*Activity:*
Repeat exactly each line of the material, starting from the line that contains "action being used" and finishing with the final line.

*Material shown:*

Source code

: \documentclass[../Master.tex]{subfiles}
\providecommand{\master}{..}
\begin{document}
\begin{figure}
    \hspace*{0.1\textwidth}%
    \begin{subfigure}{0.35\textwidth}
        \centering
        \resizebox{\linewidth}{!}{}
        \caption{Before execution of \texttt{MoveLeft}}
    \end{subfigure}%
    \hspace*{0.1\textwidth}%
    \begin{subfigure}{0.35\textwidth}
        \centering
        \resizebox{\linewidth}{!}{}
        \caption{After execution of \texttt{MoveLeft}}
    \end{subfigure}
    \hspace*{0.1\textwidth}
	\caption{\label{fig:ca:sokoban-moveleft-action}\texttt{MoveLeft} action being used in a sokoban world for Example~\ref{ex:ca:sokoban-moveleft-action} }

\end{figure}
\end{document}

*Output below:*
	\caption{\label{fig:ca:sokoban-moveleft-action}\texttt{MoveLeft} action being used in a sokoban world for Example~\ref{ex:ca:sokoban-moveleft-action} }

\end{figure}
\end{document}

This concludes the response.